The main character is a young boy with the unusual ability of being able to see and speak with the dead. He is well-known for having conversations with the many ghosts he finds around him. And he is widely regarded as an outcast and an oddity by the people in his town. Naturally, it falls upon him to save the town from the evil of a three-hundred-year-old witch’s curse. The trial and nature of the curse, and the identity of the witch are all part of the mystery of the story, so I won’t spoil it here. Let’s just say the witch is justly angry for her execution and it falls to Norman to resolve the matter. To assist him, he has a best friend (whose name I forget… was it “Neil?”), and a few other compatriots who, at least initially, are less well-intentioned toward him. The story is basically a typical transformation of outcast to hero that seems so popular these days. I thought the climactic confrontation at the end was a bit overdone and drawn-out, but other than that the story held together well.

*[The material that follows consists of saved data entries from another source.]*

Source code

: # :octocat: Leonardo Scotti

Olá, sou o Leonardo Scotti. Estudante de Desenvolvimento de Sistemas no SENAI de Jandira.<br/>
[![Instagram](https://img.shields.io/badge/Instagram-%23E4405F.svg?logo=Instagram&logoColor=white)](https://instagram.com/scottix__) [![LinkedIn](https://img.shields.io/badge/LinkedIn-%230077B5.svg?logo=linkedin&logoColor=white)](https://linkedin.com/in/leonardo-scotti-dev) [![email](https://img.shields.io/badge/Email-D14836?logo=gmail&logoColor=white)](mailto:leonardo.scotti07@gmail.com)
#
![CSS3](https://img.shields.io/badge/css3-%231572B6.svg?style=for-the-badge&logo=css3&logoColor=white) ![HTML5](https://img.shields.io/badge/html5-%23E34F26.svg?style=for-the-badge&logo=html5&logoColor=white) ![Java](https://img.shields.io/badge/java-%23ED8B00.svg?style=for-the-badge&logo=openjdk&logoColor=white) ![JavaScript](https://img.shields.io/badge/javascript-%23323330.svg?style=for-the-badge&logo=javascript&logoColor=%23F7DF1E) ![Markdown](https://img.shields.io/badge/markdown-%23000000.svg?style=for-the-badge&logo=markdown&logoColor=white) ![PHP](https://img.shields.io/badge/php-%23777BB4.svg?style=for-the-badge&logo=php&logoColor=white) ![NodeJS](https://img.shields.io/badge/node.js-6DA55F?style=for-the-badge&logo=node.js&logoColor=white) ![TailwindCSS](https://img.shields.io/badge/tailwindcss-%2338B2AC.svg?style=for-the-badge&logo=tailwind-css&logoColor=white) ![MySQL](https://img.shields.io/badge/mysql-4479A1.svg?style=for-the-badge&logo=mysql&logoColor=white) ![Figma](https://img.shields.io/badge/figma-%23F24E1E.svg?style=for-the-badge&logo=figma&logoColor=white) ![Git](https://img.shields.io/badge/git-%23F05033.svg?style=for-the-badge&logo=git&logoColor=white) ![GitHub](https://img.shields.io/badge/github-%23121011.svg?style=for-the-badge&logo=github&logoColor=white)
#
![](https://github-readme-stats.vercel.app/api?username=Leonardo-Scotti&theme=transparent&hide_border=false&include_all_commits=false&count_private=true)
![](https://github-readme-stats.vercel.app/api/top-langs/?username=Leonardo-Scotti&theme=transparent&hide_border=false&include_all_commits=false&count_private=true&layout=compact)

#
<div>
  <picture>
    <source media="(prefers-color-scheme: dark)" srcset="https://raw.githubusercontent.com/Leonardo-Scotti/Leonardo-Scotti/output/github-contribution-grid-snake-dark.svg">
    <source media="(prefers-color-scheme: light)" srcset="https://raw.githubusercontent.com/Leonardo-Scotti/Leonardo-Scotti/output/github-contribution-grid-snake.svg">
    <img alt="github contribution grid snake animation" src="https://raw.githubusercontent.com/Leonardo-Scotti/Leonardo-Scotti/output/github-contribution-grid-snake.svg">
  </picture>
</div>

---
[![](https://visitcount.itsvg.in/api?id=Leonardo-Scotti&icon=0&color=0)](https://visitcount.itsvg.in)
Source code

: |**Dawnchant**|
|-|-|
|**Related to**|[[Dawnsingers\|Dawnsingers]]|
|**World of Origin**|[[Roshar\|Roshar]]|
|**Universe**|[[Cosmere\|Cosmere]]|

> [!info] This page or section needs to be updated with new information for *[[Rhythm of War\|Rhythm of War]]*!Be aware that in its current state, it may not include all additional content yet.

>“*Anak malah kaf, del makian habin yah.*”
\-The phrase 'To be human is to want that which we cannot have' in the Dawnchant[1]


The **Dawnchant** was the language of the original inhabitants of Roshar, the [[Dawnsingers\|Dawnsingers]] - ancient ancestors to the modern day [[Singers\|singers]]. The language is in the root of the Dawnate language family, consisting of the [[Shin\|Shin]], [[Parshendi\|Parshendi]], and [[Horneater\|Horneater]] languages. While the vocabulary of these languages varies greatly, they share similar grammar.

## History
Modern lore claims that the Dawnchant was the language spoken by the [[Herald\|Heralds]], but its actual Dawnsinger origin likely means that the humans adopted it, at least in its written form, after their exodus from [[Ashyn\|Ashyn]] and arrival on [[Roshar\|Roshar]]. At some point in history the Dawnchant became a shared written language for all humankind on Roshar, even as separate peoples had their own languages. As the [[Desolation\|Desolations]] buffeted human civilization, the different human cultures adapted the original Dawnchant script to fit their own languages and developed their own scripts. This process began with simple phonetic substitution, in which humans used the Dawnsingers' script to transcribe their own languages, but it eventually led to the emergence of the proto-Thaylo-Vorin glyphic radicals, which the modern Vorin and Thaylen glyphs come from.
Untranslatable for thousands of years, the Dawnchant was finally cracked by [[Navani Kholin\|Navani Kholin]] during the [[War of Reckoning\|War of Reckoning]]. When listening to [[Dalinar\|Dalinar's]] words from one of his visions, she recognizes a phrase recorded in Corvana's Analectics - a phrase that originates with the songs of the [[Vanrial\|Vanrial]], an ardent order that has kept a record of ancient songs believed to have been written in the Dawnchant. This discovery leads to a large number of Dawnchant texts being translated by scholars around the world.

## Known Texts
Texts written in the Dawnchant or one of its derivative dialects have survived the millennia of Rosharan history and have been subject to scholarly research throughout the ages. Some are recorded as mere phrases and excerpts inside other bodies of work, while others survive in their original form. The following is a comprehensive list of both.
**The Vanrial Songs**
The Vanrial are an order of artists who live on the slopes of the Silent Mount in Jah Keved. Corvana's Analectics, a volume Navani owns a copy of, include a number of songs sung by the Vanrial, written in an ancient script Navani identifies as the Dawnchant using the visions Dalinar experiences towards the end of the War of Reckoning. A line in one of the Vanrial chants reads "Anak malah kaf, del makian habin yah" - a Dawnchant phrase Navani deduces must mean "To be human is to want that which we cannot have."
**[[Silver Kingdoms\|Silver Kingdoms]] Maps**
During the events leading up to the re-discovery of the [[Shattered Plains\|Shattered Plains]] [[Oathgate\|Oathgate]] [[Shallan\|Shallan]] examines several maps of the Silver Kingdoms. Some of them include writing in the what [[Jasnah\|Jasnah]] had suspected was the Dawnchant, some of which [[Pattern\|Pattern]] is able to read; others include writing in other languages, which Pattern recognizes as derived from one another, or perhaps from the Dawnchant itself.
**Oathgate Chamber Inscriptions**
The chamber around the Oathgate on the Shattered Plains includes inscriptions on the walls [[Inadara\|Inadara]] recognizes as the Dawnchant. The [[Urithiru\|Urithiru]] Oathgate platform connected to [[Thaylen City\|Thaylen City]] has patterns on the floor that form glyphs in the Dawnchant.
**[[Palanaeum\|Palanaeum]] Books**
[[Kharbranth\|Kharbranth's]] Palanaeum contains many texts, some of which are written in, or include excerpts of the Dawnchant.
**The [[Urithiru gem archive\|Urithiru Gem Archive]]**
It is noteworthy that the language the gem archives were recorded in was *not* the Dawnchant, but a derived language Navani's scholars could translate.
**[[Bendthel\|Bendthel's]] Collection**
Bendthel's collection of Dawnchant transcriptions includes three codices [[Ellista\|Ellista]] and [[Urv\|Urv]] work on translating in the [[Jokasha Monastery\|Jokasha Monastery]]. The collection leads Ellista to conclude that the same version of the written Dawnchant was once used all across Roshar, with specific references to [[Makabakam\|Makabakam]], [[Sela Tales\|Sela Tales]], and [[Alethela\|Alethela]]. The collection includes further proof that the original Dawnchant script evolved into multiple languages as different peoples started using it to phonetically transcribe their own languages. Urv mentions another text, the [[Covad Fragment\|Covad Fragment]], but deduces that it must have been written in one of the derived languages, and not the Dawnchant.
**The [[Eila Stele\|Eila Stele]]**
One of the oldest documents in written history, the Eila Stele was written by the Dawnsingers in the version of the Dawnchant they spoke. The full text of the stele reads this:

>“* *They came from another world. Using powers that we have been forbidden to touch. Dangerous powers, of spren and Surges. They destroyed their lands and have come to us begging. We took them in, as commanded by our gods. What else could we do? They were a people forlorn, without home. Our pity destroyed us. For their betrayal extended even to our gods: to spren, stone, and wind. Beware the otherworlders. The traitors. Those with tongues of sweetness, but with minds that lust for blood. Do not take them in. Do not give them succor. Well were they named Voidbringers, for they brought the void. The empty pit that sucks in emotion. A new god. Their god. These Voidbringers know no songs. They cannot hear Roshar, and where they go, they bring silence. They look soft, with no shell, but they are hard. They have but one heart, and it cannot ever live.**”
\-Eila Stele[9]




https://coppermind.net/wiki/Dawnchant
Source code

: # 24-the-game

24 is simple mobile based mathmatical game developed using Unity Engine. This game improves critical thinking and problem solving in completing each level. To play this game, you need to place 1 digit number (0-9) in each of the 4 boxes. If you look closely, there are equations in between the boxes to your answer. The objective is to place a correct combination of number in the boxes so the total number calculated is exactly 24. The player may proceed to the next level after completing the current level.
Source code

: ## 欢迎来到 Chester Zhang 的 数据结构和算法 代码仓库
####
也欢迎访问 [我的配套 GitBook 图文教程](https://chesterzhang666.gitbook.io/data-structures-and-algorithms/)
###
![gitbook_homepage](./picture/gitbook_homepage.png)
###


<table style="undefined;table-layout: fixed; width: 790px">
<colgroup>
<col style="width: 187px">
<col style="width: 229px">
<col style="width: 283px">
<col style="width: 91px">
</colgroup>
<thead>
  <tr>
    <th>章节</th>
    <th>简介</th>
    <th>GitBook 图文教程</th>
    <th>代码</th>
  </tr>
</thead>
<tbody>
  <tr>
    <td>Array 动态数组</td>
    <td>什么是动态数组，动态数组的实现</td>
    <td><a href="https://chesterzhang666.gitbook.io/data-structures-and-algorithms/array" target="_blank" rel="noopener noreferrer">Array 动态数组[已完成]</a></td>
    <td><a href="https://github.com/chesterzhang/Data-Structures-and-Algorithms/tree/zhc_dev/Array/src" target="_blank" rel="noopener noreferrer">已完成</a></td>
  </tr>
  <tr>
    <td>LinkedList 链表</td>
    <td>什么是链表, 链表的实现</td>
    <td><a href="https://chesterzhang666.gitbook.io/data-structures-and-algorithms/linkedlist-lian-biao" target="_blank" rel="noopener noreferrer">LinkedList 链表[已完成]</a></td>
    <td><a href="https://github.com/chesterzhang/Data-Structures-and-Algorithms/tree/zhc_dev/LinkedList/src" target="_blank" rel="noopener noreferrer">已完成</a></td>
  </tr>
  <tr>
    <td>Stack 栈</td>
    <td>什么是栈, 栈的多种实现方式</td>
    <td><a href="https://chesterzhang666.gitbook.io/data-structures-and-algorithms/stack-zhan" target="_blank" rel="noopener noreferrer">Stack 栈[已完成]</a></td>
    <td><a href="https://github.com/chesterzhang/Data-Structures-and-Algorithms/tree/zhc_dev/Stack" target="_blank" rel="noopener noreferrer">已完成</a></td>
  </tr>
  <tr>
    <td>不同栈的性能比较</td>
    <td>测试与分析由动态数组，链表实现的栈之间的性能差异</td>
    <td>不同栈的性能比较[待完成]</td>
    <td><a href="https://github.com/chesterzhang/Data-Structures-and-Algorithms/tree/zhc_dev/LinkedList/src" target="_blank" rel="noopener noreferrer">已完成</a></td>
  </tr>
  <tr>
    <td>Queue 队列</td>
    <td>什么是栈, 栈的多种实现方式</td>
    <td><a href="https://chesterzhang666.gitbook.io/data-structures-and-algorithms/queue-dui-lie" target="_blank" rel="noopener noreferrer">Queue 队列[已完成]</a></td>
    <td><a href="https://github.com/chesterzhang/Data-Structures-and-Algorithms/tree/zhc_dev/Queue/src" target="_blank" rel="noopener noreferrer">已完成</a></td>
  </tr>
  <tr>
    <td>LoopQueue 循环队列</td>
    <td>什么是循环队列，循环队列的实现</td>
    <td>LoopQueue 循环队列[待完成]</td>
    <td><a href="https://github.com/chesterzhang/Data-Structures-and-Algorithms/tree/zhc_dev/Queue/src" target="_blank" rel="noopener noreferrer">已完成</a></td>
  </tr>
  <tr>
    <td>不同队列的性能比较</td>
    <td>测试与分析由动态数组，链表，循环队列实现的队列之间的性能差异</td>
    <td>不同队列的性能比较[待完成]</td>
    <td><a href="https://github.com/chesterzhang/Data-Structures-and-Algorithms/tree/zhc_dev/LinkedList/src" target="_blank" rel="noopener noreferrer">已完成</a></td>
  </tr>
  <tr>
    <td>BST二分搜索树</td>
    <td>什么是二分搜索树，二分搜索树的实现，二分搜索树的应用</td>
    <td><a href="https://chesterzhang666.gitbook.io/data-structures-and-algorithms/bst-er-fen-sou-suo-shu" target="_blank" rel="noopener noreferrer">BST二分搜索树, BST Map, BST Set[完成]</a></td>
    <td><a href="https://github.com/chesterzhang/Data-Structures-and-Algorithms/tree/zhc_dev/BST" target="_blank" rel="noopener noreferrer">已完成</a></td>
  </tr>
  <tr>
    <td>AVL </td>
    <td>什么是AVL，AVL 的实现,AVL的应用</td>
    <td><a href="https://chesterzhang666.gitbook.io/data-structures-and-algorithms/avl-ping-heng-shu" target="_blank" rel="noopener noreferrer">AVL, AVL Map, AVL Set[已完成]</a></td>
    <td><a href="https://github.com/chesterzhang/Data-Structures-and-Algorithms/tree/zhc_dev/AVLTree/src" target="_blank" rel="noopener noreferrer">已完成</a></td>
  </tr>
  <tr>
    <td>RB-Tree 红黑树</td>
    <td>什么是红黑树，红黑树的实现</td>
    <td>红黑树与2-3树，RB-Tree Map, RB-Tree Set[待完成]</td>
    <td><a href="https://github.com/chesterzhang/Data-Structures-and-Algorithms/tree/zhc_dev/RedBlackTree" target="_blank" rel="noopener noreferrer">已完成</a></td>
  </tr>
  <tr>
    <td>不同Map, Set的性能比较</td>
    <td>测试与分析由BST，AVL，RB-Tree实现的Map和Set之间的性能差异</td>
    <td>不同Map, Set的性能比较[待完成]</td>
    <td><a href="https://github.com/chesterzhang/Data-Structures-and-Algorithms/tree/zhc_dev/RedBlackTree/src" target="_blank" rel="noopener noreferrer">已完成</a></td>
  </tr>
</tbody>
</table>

I do have two more caveats regarding the film. Near the beginning, there is an obviously ill man (Norman’s uncle) who, at one point, takes a handful of pills and tosses them in his mouth. I’m sure they were intended to treat his illness(es), but the casual way in which it was done did raise my eyebrows. Maybe I’m making a mountain out of a molehill, but I wish they had taken a little more care in presenting the medicine. The last caveat: towards the end of the movie, one of the male minor characters reveals he’s gay by saying “You should meet my boyfriend.” It’s done casually, in an offhand, but blatant way. Homosexuality is something of a divisive issue, so I don’t think it really belongs in a children’s movie. Some people might be offended by it, others not. In the end, I think particularly devout religious people (of the Christian persuasion, probably Muslim as well… not sure of the others) have ample opportunity to be offended by this movie. Personally, I was not; I enjoyed it, though I thought the gay bit was a hair inappropriate.


Overall, I’ll give “ParaNorman” three and a half stars out of five.